(Instructions to follow) Return each line of the listing exactly as written.

(Input)

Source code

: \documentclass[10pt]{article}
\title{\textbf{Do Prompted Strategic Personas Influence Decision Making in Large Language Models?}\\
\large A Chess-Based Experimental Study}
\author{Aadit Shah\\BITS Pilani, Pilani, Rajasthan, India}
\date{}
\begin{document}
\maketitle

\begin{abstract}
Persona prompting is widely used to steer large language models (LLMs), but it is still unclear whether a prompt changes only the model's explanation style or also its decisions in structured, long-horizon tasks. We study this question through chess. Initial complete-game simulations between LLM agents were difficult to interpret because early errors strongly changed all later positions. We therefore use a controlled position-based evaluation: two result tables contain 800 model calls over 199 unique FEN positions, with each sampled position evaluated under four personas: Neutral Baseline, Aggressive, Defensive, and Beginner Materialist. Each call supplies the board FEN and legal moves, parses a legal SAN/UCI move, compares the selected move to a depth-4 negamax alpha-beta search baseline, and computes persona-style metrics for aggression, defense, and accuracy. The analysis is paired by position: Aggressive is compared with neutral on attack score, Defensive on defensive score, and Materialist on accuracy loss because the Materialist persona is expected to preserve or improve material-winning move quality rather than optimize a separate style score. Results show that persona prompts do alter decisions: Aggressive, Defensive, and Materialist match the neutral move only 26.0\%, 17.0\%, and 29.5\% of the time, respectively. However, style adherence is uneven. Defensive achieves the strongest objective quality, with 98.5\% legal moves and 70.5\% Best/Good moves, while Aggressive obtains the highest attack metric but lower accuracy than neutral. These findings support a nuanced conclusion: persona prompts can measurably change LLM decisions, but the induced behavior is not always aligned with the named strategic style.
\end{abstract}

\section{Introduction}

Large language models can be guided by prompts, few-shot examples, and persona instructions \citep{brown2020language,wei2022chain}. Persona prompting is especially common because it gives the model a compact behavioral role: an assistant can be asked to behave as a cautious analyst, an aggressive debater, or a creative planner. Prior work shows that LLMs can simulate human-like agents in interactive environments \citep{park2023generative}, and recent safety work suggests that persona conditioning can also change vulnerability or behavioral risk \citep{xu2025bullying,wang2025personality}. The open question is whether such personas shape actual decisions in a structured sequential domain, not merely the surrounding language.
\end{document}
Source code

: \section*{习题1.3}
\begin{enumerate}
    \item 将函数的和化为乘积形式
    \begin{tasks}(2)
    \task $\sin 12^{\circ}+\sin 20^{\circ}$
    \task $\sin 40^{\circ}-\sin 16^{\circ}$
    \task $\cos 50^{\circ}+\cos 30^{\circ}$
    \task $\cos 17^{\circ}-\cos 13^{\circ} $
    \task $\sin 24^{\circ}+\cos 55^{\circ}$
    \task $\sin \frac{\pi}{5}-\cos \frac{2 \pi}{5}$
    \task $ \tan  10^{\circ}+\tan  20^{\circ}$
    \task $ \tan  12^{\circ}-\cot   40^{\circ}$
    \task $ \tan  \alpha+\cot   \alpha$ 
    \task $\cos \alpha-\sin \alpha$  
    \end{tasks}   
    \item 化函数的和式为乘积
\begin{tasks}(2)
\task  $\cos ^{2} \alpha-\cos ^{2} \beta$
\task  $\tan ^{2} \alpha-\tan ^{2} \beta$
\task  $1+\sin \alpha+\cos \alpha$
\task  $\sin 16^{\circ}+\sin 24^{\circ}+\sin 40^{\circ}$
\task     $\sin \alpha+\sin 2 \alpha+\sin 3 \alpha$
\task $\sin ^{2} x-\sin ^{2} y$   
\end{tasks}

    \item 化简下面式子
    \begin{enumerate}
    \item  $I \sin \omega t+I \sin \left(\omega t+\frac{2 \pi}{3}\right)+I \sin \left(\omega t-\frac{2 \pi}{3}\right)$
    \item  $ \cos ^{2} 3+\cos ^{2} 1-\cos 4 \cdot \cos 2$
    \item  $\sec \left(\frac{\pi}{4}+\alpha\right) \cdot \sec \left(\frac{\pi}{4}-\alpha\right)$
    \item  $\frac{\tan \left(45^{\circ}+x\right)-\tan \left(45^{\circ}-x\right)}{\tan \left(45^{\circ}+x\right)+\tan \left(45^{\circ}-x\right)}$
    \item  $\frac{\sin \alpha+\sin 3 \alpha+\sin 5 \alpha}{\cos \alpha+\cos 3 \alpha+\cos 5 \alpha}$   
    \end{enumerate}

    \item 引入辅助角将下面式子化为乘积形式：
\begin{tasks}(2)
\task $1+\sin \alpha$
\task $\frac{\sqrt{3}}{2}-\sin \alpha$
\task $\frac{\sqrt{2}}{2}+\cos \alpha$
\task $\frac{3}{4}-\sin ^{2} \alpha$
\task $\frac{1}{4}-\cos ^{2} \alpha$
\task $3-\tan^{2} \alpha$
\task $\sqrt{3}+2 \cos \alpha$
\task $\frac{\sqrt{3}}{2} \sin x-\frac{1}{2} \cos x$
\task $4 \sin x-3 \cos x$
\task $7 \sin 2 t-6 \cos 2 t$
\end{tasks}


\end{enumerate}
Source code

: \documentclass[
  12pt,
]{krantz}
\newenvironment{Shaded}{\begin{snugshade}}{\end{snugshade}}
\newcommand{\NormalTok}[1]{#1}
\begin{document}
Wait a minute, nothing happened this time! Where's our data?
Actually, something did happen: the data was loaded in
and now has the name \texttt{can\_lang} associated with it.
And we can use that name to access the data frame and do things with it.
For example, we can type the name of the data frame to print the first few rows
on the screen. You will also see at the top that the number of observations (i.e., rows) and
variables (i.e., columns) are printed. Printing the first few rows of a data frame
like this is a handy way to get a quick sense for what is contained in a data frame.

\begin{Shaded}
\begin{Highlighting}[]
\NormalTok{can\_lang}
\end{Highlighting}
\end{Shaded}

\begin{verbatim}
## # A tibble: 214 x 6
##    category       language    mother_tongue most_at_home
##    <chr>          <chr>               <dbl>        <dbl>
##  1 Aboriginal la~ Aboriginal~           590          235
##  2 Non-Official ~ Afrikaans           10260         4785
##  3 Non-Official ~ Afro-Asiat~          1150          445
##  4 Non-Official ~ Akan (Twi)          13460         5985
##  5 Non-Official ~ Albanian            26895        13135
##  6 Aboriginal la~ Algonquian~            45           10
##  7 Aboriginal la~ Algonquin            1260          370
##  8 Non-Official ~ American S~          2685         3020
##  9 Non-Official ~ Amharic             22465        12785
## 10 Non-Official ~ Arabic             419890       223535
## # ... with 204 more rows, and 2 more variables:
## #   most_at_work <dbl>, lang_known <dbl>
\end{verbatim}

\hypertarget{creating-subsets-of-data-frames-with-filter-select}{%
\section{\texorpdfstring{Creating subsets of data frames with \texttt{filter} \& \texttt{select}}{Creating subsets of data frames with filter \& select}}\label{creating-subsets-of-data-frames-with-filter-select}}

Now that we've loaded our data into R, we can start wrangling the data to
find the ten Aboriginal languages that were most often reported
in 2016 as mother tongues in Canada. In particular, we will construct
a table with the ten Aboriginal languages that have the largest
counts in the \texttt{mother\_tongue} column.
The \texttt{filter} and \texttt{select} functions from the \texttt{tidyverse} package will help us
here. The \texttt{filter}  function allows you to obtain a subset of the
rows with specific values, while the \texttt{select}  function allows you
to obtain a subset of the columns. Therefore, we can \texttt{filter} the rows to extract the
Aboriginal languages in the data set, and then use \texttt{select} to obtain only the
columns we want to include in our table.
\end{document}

(Reply to the exercise)
Source code

: \documentclass[10pt]{article}
\title{\textbf{Do Prompted Strategic Personas Influence Decision Making in Large Language Models?}\\
\large A Chess-Based Experimental Study}
\author{Aadit Shah\\BITS Pilani, Pilani, Rajasthan, India}
\date{}
\begin{document}
\maketitle

\begin{abstract}
Persona prompting is widely used to steer large language models (LLMs), but it is still unclear whether a prompt changes only the model's explanation style or also its decisions in structured, long-horizon tasks. We study this question through chess. Initial complete-game simulations between LLM agents were difficult to interpret because early errors strongly changed all later positions. We therefore use a controlled position-based evaluation: two result tables contain 800 model calls over 199 unique FEN positions, with each sampled position evaluated under four personas: Neutral Baseline, Aggressive, Defensive, and Beginner Materialist. Each call supplies the board FEN and legal moves, parses a legal SAN/UCI move, compares the selected move to a depth-4 negamax alpha-beta search baseline, and computes persona-style metrics for aggression, defense, and accuracy. The analysis is paired by position: Aggressive is compared with neutral on attack score, Defensive on defensive score, and Materialist on accuracy loss because the Materialist persona is expected to preserve or improve material-winning move quality rather than optimize a separate style score. Results show that persona prompts do alter decisions: Aggressive, Defensive, and Materialist match the neutral move only 26.0\%, 17.0\%, and 29.5\% of the time, respectively. However, style adherence is uneven. Defensive achieves the strongest objective quality, with 98.5\% legal moves and 70.5\% Best/Good moves, while Aggressive obtains the highest attack metric but lower accuracy than neutral. These findings support a nuanced conclusion: persona prompts can measurably change LLM decisions, but the induced behavior is not always aligned with the named strategic style.
\end{abstract}

\section{Introduction}

Large language models can be guided by prompts, few-shot examples, and persona instructions \citep{brown2020language,wei2022chain}. Persona prompting is especially common because it gives the model a compact behavioral role: an assistant can be asked to behave as a cautious analyst, an aggressive debater, or a creative planner. Prior work shows that LLMs can simulate human-like agents in interactive environments \citep{park2023generative}, and recent safety work suggests that persona conditioning can also change vulnerability or behavioral risk \citep{xu2025bullying,wang2025personality}. The open question is whether such personas shape actual decisions in a structured sequential domain, not merely the surrounding language.
\end{document}
Source code

: \section*{习题1.3}
\begin{enumerate}
    \item 将函数的和化为乘积形式
    \begin{tasks}(2)
    \task $\sin 12^{\circ}+\sin 20^{\circ}$
    \task $\sin 40^{\circ}-\sin 16^{\circ}$
    \task $\cos 50^{\circ}+\cos 30^{\circ}$
    \task $\cos 17^{\circ}-\cos 13^{\circ} $
    \task $\sin 24^{\circ}+\cos 55^{\circ}$
    \task $\sin \frac{\pi}{5}-\cos \frac{2 \pi}{5}$
    \task $ \tan  10^{\circ}+\tan  20^{\circ}$
    \task $ \tan  12^{\circ}-\cot   40^{\circ}$
    \task $ \tan  \alpha+\cot   \alpha$ 
    \task $\cos \alpha-\sin \alpha$  
    \end{tasks}   
    \item 化函数的和式为乘积
\begin{tasks}(2)
\task  $\cos ^{2} \alpha-\cos ^{2} \beta$
\task  $\tan ^{2} \alpha-\tan ^{2} \beta$
\task  $1+\sin \alpha+\cos \alpha$
\task  $\sin 16^{\circ}+\sin 24^{\circ}+\sin 40^{\circ}$
\task     $\sin \alpha+\sin 2 \alpha+\sin 3 \alpha$
\task $\sin ^{2} x-\sin ^{2} y$   
\end{tasks}

    \item 化简下面式子
    \begin{enumerate}
    \item  $I \sin \omega t+I \sin \left(\omega t+\frac{2 \pi}{3}\right)+I \sin \left(\omega t-\frac{2 \pi}{3}\right)$
    \item  $ \cos ^{2} 3+\cos ^{2} 1-\cos 4 \cdot \cos 2$
    \item  $\sec \left(\frac{\pi}{4}+\alpha\right) \cdot \sec \left(\frac{\pi}{4}-\alpha\right)$
    \item  $\frac{\tan \left(45^{\circ}+x\right)-\tan \left(45^{\circ}-x\right)}{\tan \left(45^{\circ}+x\right)+\tan \left(45^{\circ}-x\right)}$
    \item  $\frac{\sin \alpha+\sin 3 \alpha+\sin 5 \alpha}{\cos \alpha+\cos 3 \alpha+\cos 5 \alpha}$   
    \end{enumerate}

    \item 引入辅助角将下面式子化为乘积形式：
\begin{tasks}(2)
\task $1+\sin \alpha$
\task $\frac{\sqrt{3}}{2}-\sin \alpha$
\task $\frac{\sqrt{2}}{2}+\cos \alpha$
\task $\frac{3}{4}-\sin ^{2} \alpha$
\task $\frac{1}{4}-\cos ^{2} \alpha$
\task $3-\tan^{2} \alpha$
\task $\sqrt{3}+2 \cos \alpha$
\task $\frac{\sqrt{3}}{2} \sin x-\frac{1}{2} \cos x$
\task $4 \sin x-3 \cos x$
\task $7 \sin 2 t-6 \cos 2 t$
\end{tasks}


\end{enumerate}
Source code

: \documentclass[
  12pt,
]{krantz}
\newenvironment{Shaded}{\begin{snugshade}}{\end{snugshade}}
\newcommand{\NormalTok}[1]{#1}
\begin{document}
Wait a minute, nothing happened this time! Where's our data?
Actually, something did happen: the data was loaded in
and now has the name \texttt{can\_lang} associated with it.
And we can use that name to access the data frame and do things with it.
For example, we can type the name of the data frame to print the first few rows
on the screen. You will also see at the top that the number of observations (i.e., rows) and
variables (i.e., columns) are printed. Printing the first few rows of a data frame
like this is a handy way to get a quick sense for what is contained in a data frame.

\begin{Shaded}
\begin{Highlighting}[]
\NormalTok{can\_lang}
\end{Highlighting}
\end{Shaded}

\begin{verbatim}
## # A tibble: 214 x 6
##    category       language    mother_tongue most_at_home
##    <chr>          <chr>               <dbl>        <dbl>
##  1 Aboriginal la~ Aboriginal~           590          235
##  2 Non-Official ~ Afrikaans           10260         4785
##  3 Non-Official ~ Afro-Asiat~          1150          445
##  4 Non-Official ~ Akan (Twi)          13460         5985
##  5 Non-Official ~ Albanian            26895        13135
##  6 Aboriginal la~ Algonquian~            45           10
##  7 Aboriginal la~ Algonquin            1260          370
##  8 Non-Official ~ American S~          2685         3020
##  9 Non-Official ~ Amharic             22465        12785
## 10 Non-Official ~ Arabic             419890       223535
## # ... with 204 more rows, and 2 more variables:
## #   most_at_work <dbl>, lang_known <dbl>
\end{verbatim}

\hypertarget{creating-subsets-of-data-frames-with-filter-select}{%
\section{\texorpdfstring{Creating subsets of data frames with \texttt{filter} \& \texttt{select}}{Creating subsets of data frames with filter \& select}}\label{creating-subsets-of-data-frames-with-filter-select}}

Now that we've loaded our data into R, we can start wrangling the data to
find the ten Aboriginal languages that were most often reported
in 2016 as mother tongues in Canada. In particular, we will construct
a table with the ten Aboriginal languages that have the largest
counts in the \texttt{mother\_tongue} column.
The \texttt{filter} and \texttt{select} functions from the \texttt{tidyverse} package will help us
here. The \texttt{filter}  function allows you to obtain a subset of the
rows with specific values, while the \texttt{select}  function allows you
to obtain a subset of the columns. Therefore, we can \texttt{filter} the rows to extract the
Aboriginal languages in the data set, and then use \texttt{select} to obtain only the
columns we want to include in our table.
\end{document}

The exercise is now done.